Meningitis
Approach to the patient with suspected meningitis:
- Determine whether the suspected infection involves the subarachnoid space (meningitis) or whether there is evidence of either generalized or focal involvement of brain (cerebral hemispheres, cerebellum, or brainstem), which suggests encephalitis. This is done mostly by history and PE.
- Encephalitis implies there has been direct injury to brain tissue is directly injured (usually by a viral infection)
- focal bacterial, fungal, or parasitic infections involving brain tissue are classified as cerebritis or abscess
History:
- Travel and exposure hx: ticks (lyme), rodents (LCMV)
- sexual activity, previous STIs (esp HSV)
- sick contacts (VZV exposure, TB, sick children)
- Medication use (NSAIDs, immunosuppresive medications)
- Classic triad of symptoms: Fever, Nuchal Rigidity, and Altered mental status - all 3 are rarely seen, but rare to have meningitis in the absence of at least one of those symptoms.
- Other symptoms include headache, photophobia, nausea/vomiting, neurological symptoms (seizures, focal deficits, hydrocephalus), and possibly petechial rash/purpura with meningococcal meningitis.
Physical exam:
- to differentiate meningitis from encephalitis or focal brain lesion, a complete neurologic exam is essential (including looking for papilledema)
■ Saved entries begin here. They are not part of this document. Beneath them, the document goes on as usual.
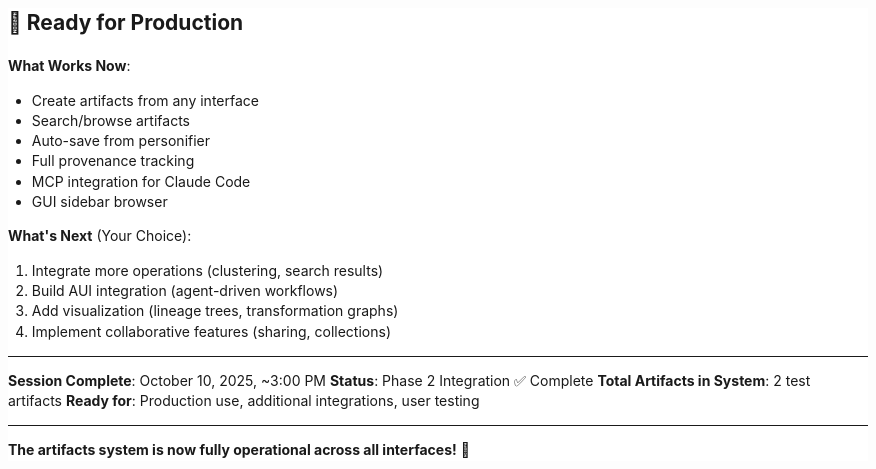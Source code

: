 
## 🚀 Ready for Production

**What Works Now**:
- Create artifacts from any interface
- Search/browse artifacts
- Auto-save from personifier
- Full provenance tracking
- MCP integration for Claude Code
- GUI sidebar browser

**What's Next** (Your Choice):
1. Integrate more operations (clustering, search results)
2. Build AUI integration (agent-driven workflows)
3. Add visualization (lineage trees, transformation graphs)
4. Implement collaborative features (sharing, collections)

---

**Session Complete**: October 10, 2025, ~3:00 PM
**Status**: Phase 2 Integration ✅ Complete
**Total Artifacts in System**: 2 test artifacts
**Ready for**: Production use, additional integrations, user testing

---

**The artifacts system is now fully operational across all interfaces!** 🎉
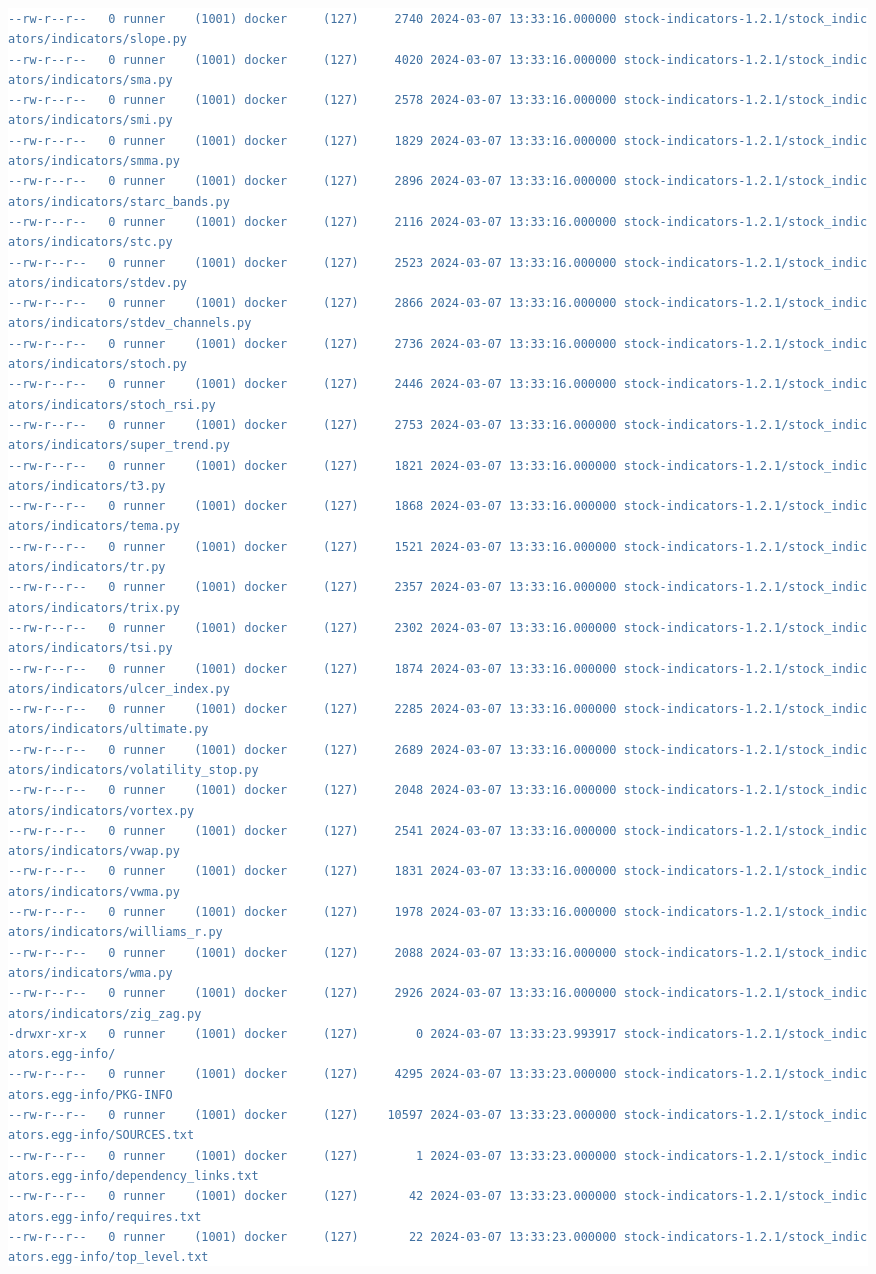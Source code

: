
 ```diff
--rw-r--r--   0 runner    (1001) docker     (127)     2740 2024-03-07 13:33:16.000000 stock-indicators-1.2.1/stock_indicators/indicators/slope.py
--rw-r--r--   0 runner    (1001) docker     (127)     4020 2024-03-07 13:33:16.000000 stock-indicators-1.2.1/stock_indicators/indicators/sma.py
--rw-r--r--   0 runner    (1001) docker     (127)     2578 2024-03-07 13:33:16.000000 stock-indicators-1.2.1/stock_indicators/indicators/smi.py
--rw-r--r--   0 runner    (1001) docker     (127)     1829 2024-03-07 13:33:16.000000 stock-indicators-1.2.1/stock_indicators/indicators/smma.py
--rw-r--r--   0 runner    (1001) docker     (127)     2896 2024-03-07 13:33:16.000000 stock-indicators-1.2.1/stock_indicators/indicators/starc_bands.py
--rw-r--r--   0 runner    (1001) docker     (127)     2116 2024-03-07 13:33:16.000000 stock-indicators-1.2.1/stock_indicators/indicators/stc.py
--rw-r--r--   0 runner    (1001) docker     (127)     2523 2024-03-07 13:33:16.000000 stock-indicators-1.2.1/stock_indicators/indicators/stdev.py
--rw-r--r--   0 runner    (1001) docker     (127)     2866 2024-03-07 13:33:16.000000 stock-indicators-1.2.1/stock_indicators/indicators/stdev_channels.py
--rw-r--r--   0 runner    (1001) docker     (127)     2736 2024-03-07 13:33:16.000000 stock-indicators-1.2.1/stock_indicators/indicators/stoch.py
--rw-r--r--   0 runner    (1001) docker     (127)     2446 2024-03-07 13:33:16.000000 stock-indicators-1.2.1/stock_indicators/indicators/stoch_rsi.py
--rw-r--r--   0 runner    (1001) docker     (127)     2753 2024-03-07 13:33:16.000000 stock-indicators-1.2.1/stock_indicators/indicators/super_trend.py
--rw-r--r--   0 runner    (1001) docker     (127)     1821 2024-03-07 13:33:16.000000 stock-indicators-1.2.1/stock_indicators/indicators/t3.py
--rw-r--r--   0 runner    (1001) docker     (127)     1868 2024-03-07 13:33:16.000000 stock-indicators-1.2.1/stock_indicators/indicators/tema.py
--rw-r--r--   0 runner    (1001) docker     (127)     1521 2024-03-07 13:33:16.000000 stock-indicators-1.2.1/stock_indicators/indicators/tr.py
--rw-r--r--   0 runner    (1001) docker     (127)     2357 2024-03-07 13:33:16.000000 stock-indicators-1.2.1/stock_indicators/indicators/trix.py
--rw-r--r--   0 runner    (1001) docker     (127)     2302 2024-03-07 13:33:16.000000 stock-indicators-1.2.1/stock_indicators/indicators/tsi.py
--rw-r--r--   0 runner    (1001) docker     (127)     1874 2024-03-07 13:33:16.000000 stock-indicators-1.2.1/stock_indicators/indicators/ulcer_index.py
--rw-r--r--   0 runner    (1001) docker     (127)     2285 2024-03-07 13:33:16.000000 stock-indicators-1.2.1/stock_indicators/indicators/ultimate.py
--rw-r--r--   0 runner    (1001) docker     (127)     2689 2024-03-07 13:33:16.000000 stock-indicators-1.2.1/stock_indicators/indicators/volatility_stop.py
--rw-r--r--   0 runner    (1001) docker     (127)     2048 2024-03-07 13:33:16.000000 stock-indicators-1.2.1/stock_indicators/indicators/vortex.py
--rw-r--r--   0 runner    (1001) docker     (127)     2541 2024-03-07 13:33:16.000000 stock-indicators-1.2.1/stock_indicators/indicators/vwap.py
--rw-r--r--   0 runner    (1001) docker     (127)     1831 2024-03-07 13:33:16.000000 stock-indicators-1.2.1/stock_indicators/indicators/vwma.py
--rw-r--r--   0 runner    (1001) docker     (127)     1978 2024-03-07 13:33:16.000000 stock-indicators-1.2.1/stock_indicators/indicators/williams_r.py
--rw-r--r--   0 runner    (1001) docker     (127)     2088 2024-03-07 13:33:16.000000 stock-indicators-1.2.1/stock_indicators/indicators/wma.py
--rw-r--r--   0 runner    (1001) docker     (127)     2926 2024-03-07 13:33:16.000000 stock-indicators-1.2.1/stock_indicators/indicators/zig_zag.py
-drwxr-xr-x   0 runner    (1001) docker     (127)        0 2024-03-07 13:33:23.993917 stock-indicators-1.2.1/stock_indicators.egg-info/
--rw-r--r--   0 runner    (1001) docker     (127)     4295 2024-03-07 13:33:23.000000 stock-indicators-1.2.1/stock_indicators.egg-info/PKG-INFO
--rw-r--r--   0 runner    (1001) docker     (127)    10597 2024-03-07 13:33:23.000000 stock-indicators-1.2.1/stock_indicators.egg-info/SOURCES.txt
--rw-r--r--   0 runner    (1001) docker     (127)        1 2024-03-07 13:33:23.000000 stock-indicators-1.2.1/stock_indicators.egg-info/dependency_links.txt
--rw-r--r--   0 runner    (1001) docker     (127)       42 2024-03-07 13:33:23.000000 stock-indicators-1.2.1/stock_indicators.egg-info/requires.txt
--rw-r--r--   0 runner    (1001) docker     (127)       22 2024-03-07 13:33:23.000000 stock-indicators-1.2.1/stock_indicators.egg-info/top_level.txt
```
- nuchal rigidity is the pathognomonic sign of meningeal irritation (neck resists passive flexion)
- Kernig's and Brudzinski's signs are also considered classic signs of meningeal irritation, but sensitivity is poor and specificity is uncertain. Both can be absent/reduced in extremes of age, immunocompromised pts and pts with AMS
- Kernig's sign: with the patient supine, the thigh is flexed on the abdomen, with the knee flexed; attempts to passively extend the knee elicit neck pain when meningeal irritation is present
- Brudzinski's sign: elicited when the patient is supine and is positive when passive flexion of the neck results in spontaneous flexion of the hips and knees
- On exam, remember that Brudzinski's sign and Kernig's sign are highly insensitive, but actually quite specific (~95%) - so arguably they are worth doing: if negative, not helpful, but if positive, be much more concerned! Nuchal rigidity is not particularly sensitive or specific. Jolt accentuation test, whereby the patient horizontally moves head rapidly causing increased headache, is actually fairly sensitive > specific.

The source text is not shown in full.